(Dataset entries)
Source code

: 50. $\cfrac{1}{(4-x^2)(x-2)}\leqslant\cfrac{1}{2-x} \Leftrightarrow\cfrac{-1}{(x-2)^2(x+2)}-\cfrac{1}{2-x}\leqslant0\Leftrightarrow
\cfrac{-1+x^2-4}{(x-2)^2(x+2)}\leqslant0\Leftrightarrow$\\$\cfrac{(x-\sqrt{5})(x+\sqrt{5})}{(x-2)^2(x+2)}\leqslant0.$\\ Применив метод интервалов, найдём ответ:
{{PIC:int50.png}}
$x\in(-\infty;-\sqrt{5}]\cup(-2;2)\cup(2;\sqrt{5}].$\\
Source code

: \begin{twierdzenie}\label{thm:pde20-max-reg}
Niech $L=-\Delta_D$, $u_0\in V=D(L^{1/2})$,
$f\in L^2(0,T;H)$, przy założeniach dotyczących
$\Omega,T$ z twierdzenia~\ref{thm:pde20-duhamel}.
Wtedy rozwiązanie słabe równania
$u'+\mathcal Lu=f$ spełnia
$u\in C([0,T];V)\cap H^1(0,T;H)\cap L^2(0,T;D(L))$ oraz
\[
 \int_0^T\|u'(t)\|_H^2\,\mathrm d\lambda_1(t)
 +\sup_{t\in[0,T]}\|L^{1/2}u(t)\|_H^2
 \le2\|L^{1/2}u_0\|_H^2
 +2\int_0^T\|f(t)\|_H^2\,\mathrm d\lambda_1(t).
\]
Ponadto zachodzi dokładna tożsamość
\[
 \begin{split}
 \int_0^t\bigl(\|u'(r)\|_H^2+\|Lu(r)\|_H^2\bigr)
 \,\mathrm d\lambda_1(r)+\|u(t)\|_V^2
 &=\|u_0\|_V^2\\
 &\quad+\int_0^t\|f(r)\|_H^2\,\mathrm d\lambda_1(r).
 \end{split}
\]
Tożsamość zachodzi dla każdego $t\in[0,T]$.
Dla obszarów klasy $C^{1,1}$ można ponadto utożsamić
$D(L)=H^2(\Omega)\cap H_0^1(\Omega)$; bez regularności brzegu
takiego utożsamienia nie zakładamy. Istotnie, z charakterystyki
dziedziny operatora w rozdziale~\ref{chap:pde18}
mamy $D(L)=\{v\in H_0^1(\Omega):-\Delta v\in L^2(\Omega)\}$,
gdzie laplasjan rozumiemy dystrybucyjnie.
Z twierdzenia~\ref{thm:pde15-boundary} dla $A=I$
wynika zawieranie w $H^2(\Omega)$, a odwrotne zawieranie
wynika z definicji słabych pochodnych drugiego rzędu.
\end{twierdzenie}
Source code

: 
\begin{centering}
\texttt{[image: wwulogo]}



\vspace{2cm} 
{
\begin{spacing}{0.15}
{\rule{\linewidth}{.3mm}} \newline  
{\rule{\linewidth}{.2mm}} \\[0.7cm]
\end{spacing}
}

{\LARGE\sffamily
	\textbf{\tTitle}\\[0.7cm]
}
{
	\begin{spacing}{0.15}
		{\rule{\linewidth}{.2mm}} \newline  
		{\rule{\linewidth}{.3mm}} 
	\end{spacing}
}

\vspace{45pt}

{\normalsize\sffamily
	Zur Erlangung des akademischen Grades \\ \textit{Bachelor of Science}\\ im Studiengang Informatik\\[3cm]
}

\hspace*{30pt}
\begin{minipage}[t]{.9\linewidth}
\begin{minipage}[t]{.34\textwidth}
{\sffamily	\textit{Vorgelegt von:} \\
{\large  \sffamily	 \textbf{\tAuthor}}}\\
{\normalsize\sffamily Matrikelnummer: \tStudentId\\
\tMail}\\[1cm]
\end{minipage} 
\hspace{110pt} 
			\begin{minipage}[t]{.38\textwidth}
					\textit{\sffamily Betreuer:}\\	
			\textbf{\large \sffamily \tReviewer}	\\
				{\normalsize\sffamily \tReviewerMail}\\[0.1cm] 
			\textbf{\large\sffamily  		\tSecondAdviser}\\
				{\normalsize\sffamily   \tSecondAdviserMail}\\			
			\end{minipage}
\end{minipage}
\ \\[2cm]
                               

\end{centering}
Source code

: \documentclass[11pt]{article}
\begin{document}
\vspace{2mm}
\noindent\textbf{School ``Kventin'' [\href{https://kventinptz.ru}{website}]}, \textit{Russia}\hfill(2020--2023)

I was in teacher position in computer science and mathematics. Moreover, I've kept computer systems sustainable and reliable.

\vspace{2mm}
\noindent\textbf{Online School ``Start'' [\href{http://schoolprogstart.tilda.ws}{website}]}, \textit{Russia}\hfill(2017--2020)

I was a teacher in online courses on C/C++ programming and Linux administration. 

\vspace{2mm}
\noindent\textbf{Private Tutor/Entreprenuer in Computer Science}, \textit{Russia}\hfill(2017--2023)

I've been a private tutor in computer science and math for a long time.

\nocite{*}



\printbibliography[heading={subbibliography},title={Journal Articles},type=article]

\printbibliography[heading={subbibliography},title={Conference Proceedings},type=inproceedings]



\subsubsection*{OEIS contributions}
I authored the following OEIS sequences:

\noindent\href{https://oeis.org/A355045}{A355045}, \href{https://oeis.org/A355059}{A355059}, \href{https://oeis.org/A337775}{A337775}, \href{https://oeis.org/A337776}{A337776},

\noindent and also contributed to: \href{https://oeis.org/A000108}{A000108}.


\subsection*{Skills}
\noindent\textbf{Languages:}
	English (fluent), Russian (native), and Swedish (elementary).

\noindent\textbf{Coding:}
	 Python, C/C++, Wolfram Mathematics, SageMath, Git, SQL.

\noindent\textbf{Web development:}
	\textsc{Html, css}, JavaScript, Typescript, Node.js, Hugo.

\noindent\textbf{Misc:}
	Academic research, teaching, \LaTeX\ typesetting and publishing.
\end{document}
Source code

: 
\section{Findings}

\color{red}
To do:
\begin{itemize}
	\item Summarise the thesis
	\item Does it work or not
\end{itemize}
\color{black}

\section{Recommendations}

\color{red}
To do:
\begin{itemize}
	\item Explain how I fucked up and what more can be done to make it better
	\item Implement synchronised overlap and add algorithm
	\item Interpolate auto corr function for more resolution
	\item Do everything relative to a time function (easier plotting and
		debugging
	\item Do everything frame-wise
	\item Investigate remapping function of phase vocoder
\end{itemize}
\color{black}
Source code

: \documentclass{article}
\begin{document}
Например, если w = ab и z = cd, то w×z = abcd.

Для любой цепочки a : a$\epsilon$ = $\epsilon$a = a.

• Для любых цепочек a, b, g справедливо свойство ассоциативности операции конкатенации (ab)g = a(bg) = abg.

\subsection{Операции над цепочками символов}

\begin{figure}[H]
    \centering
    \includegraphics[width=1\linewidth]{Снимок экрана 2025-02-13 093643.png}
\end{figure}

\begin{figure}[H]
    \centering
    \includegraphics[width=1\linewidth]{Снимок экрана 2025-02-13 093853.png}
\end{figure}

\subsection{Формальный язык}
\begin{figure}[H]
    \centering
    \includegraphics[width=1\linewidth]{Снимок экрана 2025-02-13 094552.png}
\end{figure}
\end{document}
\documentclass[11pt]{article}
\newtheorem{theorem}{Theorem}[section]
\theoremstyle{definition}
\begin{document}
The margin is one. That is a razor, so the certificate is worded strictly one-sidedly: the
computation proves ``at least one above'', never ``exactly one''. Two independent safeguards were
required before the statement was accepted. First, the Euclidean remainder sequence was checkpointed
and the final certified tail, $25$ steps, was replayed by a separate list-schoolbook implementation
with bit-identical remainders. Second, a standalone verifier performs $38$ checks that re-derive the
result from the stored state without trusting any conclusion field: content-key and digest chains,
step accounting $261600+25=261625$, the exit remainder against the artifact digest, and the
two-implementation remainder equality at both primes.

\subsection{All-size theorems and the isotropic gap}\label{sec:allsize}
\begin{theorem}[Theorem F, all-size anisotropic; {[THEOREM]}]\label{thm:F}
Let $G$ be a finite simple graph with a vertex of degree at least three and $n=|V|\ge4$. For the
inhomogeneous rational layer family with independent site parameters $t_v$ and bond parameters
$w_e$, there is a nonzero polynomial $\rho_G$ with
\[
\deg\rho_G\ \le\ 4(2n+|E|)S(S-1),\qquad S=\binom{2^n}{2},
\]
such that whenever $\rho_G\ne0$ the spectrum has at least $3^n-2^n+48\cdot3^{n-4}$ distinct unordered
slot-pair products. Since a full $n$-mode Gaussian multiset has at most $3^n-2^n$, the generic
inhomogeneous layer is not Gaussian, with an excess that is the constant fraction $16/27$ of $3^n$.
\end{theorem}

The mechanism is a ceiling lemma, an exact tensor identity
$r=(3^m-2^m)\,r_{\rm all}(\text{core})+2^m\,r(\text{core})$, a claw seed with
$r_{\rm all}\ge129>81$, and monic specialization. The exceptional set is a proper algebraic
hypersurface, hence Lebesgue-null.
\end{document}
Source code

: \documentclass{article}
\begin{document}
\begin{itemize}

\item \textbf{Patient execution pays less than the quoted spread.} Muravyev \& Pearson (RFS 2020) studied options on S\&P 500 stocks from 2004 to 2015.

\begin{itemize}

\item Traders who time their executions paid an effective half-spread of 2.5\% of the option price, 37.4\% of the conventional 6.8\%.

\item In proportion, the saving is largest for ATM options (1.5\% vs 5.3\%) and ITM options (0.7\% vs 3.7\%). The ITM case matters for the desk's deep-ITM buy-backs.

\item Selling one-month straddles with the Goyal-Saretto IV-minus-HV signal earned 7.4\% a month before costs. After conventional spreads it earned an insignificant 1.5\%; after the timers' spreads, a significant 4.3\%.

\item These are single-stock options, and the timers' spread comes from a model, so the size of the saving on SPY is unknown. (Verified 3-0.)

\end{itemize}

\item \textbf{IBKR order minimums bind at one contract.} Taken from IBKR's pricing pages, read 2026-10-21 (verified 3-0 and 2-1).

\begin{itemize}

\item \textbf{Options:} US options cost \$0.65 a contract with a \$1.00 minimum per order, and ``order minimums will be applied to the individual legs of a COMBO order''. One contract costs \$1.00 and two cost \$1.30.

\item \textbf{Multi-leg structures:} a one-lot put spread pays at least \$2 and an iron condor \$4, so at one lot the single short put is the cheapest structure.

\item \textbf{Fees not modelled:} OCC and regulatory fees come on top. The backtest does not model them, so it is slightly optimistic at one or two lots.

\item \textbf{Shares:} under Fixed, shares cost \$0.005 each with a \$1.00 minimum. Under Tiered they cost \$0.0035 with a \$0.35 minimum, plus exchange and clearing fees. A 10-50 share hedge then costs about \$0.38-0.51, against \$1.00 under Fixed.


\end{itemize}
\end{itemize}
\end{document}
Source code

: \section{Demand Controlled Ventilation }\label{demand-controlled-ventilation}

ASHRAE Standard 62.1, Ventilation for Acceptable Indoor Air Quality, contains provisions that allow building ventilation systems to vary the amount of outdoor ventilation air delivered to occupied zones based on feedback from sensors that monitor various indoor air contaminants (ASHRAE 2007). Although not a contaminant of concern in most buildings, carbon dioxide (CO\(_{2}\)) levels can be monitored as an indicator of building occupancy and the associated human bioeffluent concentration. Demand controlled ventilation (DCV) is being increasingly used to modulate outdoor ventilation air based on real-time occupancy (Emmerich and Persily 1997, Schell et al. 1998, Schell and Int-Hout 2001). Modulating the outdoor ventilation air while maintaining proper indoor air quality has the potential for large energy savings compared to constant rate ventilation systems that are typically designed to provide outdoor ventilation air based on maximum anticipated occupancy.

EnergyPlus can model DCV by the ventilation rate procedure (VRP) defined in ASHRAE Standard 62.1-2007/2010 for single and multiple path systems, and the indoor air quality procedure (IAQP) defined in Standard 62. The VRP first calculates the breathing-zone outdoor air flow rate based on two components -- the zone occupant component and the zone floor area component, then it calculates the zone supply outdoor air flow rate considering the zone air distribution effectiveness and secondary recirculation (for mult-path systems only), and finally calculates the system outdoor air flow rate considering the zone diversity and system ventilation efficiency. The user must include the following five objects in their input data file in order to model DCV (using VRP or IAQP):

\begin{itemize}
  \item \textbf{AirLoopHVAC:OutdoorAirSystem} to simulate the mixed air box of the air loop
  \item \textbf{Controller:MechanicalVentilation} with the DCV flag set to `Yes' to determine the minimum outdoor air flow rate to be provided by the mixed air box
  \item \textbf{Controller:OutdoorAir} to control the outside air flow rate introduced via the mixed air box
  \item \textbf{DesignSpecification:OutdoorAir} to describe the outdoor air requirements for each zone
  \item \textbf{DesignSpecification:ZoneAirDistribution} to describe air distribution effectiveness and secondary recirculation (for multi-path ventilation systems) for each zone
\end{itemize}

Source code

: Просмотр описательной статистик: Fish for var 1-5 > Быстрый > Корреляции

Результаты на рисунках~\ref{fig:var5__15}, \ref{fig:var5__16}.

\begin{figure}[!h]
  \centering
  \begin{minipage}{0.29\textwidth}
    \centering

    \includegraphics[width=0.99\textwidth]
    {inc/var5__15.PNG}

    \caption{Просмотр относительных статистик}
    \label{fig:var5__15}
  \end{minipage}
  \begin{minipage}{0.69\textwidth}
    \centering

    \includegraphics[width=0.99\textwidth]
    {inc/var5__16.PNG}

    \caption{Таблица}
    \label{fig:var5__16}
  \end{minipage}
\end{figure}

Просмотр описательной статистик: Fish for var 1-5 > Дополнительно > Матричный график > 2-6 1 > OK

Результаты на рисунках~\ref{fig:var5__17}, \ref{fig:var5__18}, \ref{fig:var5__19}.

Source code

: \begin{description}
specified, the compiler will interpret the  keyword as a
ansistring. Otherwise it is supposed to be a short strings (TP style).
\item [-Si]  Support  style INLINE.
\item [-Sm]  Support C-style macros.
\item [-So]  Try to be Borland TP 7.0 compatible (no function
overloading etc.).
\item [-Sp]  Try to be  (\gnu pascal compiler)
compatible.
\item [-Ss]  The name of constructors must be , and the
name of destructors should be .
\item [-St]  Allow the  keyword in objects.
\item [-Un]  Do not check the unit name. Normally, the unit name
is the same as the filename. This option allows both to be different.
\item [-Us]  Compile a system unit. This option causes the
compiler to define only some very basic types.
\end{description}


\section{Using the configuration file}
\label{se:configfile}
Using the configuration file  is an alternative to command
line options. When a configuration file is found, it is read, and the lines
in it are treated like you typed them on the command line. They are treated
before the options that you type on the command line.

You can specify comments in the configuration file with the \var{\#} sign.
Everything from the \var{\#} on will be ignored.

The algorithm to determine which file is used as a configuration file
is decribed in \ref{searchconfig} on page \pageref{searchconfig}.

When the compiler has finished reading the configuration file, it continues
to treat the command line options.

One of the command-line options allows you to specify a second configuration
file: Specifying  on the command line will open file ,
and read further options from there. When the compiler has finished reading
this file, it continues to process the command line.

■ Work task ■
Scan the data for lines with the word "function". Report only how many there are.

■ Finished task ■
4